These social phenomenon may be linked. The same technologies increase the effectiveness of anti-vaccination campaigns as power climate change activism. The heuristics of these technologies are frequently driven by the same artificial intelligence technologies that industry ethics committees are intended to police. Whether industry bodies, at best answerable to their shareholders, have sufficient public accountability is heatedly questioned. Yet these questions do not just affect the tech-giants. The same questions about public role and accountability are also true of medical ethicists, whether working within hospitals or in academic roles. Should we be answerable for the opinions we express in the clinic, the classroom or the academy? Should we seek to neutralise our own intuitions and perspectives? Or should we embrace them and become activists in our areas of (presumptive) expertise? The Janus faces of activism highlighted here show there is surely a need both for passion and disinterested expertise — so, on what authority do we, as ethicists, express our viewpoint  — or silence our consciences? These are important questions for medical ethicists in every sphere. 

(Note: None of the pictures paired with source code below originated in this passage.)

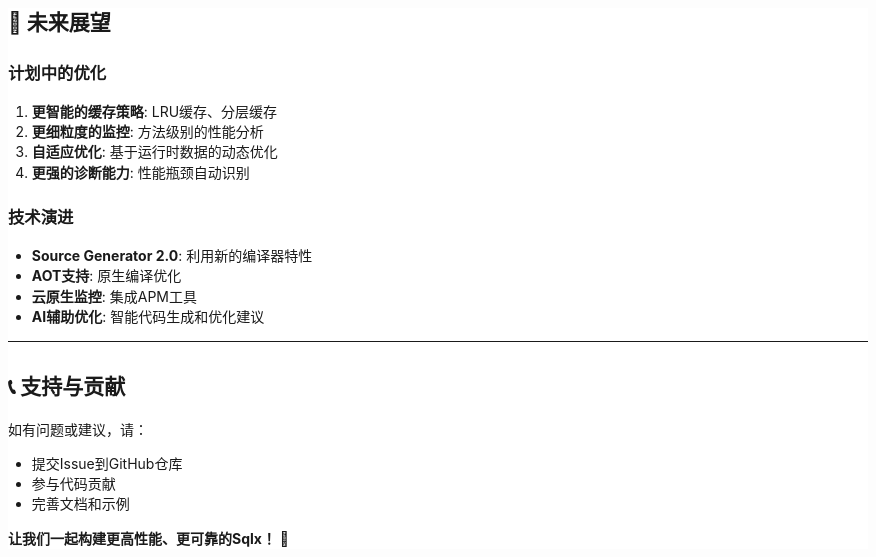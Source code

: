 ## 🔮 未来展望

### 计划中的优化

1. **更智能的缓存策略**: LRU缓存、分层缓存
2. **更细粒度的监控**: 方法级别的性能分析
3. **自适应优化**: 基于运行时数据的动态优化
4. **更强的诊断能力**: 性能瓶颈自动识别

### 技术演进

- **Source Generator 2.0**: 利用新的编译器特性
- **AOT支持**: 原生编译优化
- **云原生监控**: 集成APM工具
- **AI辅助优化**: 智能代码生成和优化建议

---

## 📞 支持与贡献

如有问题或建议，请：
- 提交Issue到GitHub仓库
- 参与代码贡献
- 完善文档和示例

**让我们一起构建更高性能、更可靠的Sqlx！** 🚀
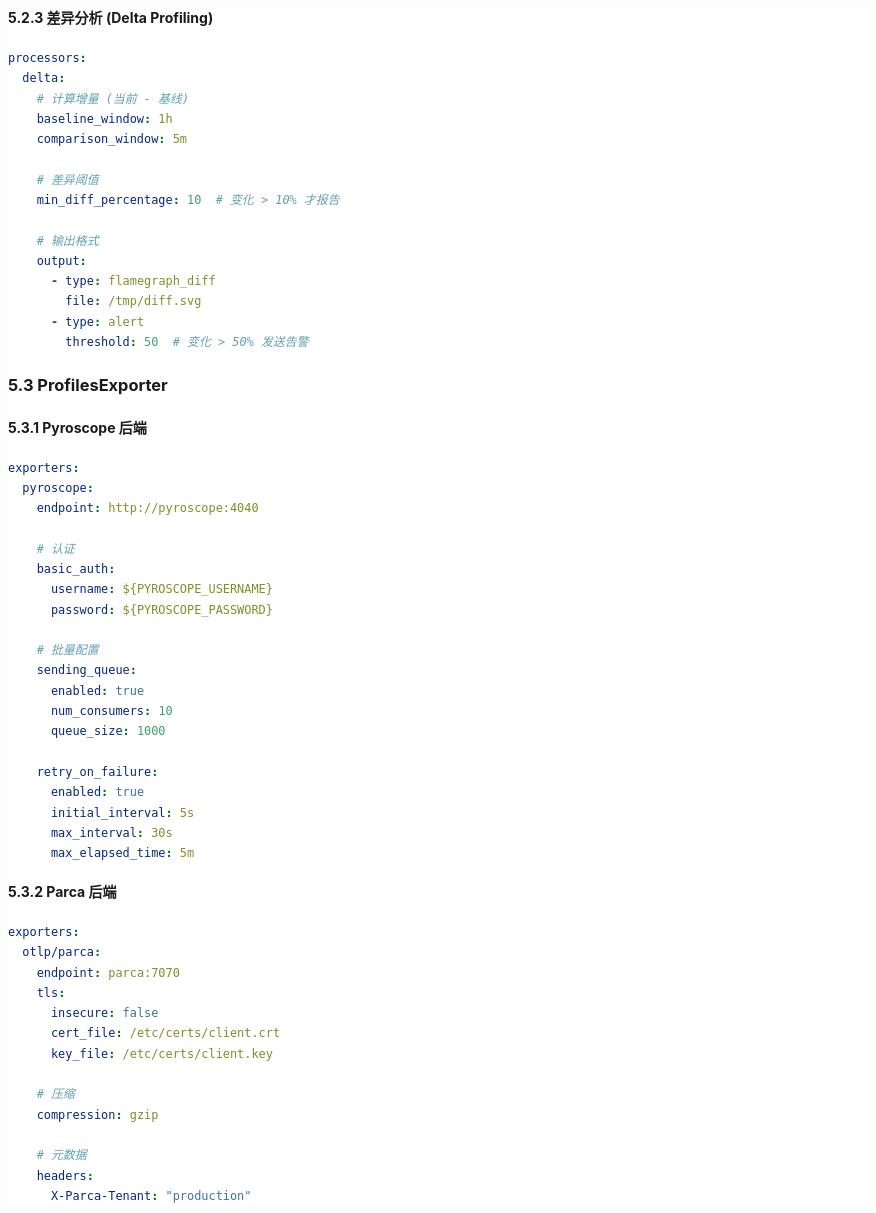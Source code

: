 #### 5.2.3 差异分析 (Delta Profiling)

```yaml
processors:
  delta:
    # 计算增量 (当前 - 基线)
    baseline_window: 1h
    comparison_window: 5m
    
    # 差异阈值
    min_diff_percentage: 10  # 变化 > 10% 才报告
    
    # 输出格式
    output:
      - type: flamegraph_diff
        file: /tmp/diff.svg
      - type: alert
        threshold: 50  # 变化 > 50% 发送告警
```

### 5.3 ProfilesExporter

#### 5.3.1 Pyroscope 后端

```yaml
exporters:
  pyroscope:
    endpoint: http://pyroscope:4040
    
    # 认证
    basic_auth:
      username: ${PYROSCOPE_USERNAME}
      password: ${PYROSCOPE_PASSWORD}
    
    # 批量配置
    sending_queue:
      enabled: true
      num_consumers: 10
      queue_size: 1000
    
    retry_on_failure:
      enabled: true
      initial_interval: 5s
      max_interval: 30s
      max_elapsed_time: 5m
```

#### 5.3.2 Parca 后端

```yaml
exporters:
  otlp/parca:
    endpoint: parca:7070
    tls:
      insecure: false
      cert_file: /etc/certs/client.crt
      key_file: /etc/certs/client.key
    
    # 压缩
    compression: gzip
    
    # 元数据
    headers:
      X-Parca-Tenant: "production"
```
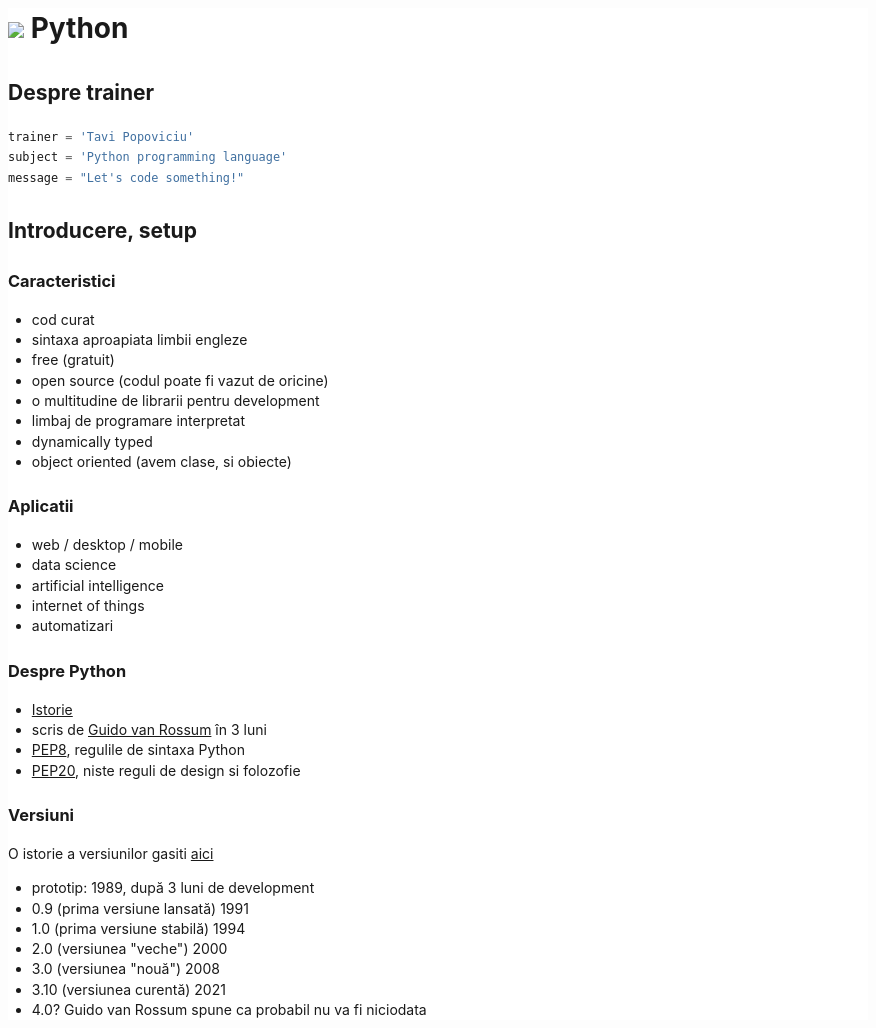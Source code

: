 # ![](../static/icon_python.svg) Python

## Despre trainer

```python
trainer = 'Tavi Popoviciu'
subject = 'Python programming language'
message = "Let's code something!"
```

## Introducere, setup

### Caracteristici

- cod curat
- sintaxa aproapiata limbii engleze
- free (gratuit)
- open source (codul poate fi vazut de oricine)
- o multitudine de librarii pentru development
- limbaj de programare interpretat
- dynamically typed
- object oriented (avem clase, si obiecte)

### Aplicatii

- web / desktop / mobile
- data science
- artificial intelligence
- internet of things
- automatizari

### Despre Python

- [Istorie](https://en.wikipedia.org/wiki/Python_(programming_language))
- scris de [Guido van Rossum](https://en.wikipedia.org/wiki/Guido_van_Rossum) în 3 luni
- [PEP8](https://www.python.org/dev/peps/pep-0008/), regulile de sintaxa Python
- [PEP20](https://www.python.org/dev/peps/pep-0020/), niste reguli de design si folozofie

### Versiuni

O istorie a versiunilor gasiti [aici](https://en.wikipedia.org/wiki/History_of_Python#Table_of_versions)

- prototip: 1989, după 3 luni de development
- 0.9 (prima versiune lansată) 1991
- 1.0 (prima versiune stabilă) 1994
- 2.0 (versiunea "veche") 2000
- 3.0 (versiunea "nouă") 2008
- 3.10 (versiunea curentă) 2021
- 4.0? Guido van Rossum spune ca probabil nu va fi niciodata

In this month’s newsletter we consider the ethics of new technologies and climate activism, in the form of two excellent articles by, respectively, Johanna Hovemann and colleagues and by our stalwart contributor Dr. Jean Martin. Alongside these is a very interesting article examining the ethical implications of austerity, an essay by the editors of a major new collection on migrant health and book reviews of both this collection and a new work on examining the relationship of law to psychiatric practice. I hope, to use an English idiom, there will be “grist for your mill” in pondering these questions in this issue of the EACME newsletter. 

Dr Giles Birchley 

Centre for Ethics in Medicine, University of Bristol, U.K.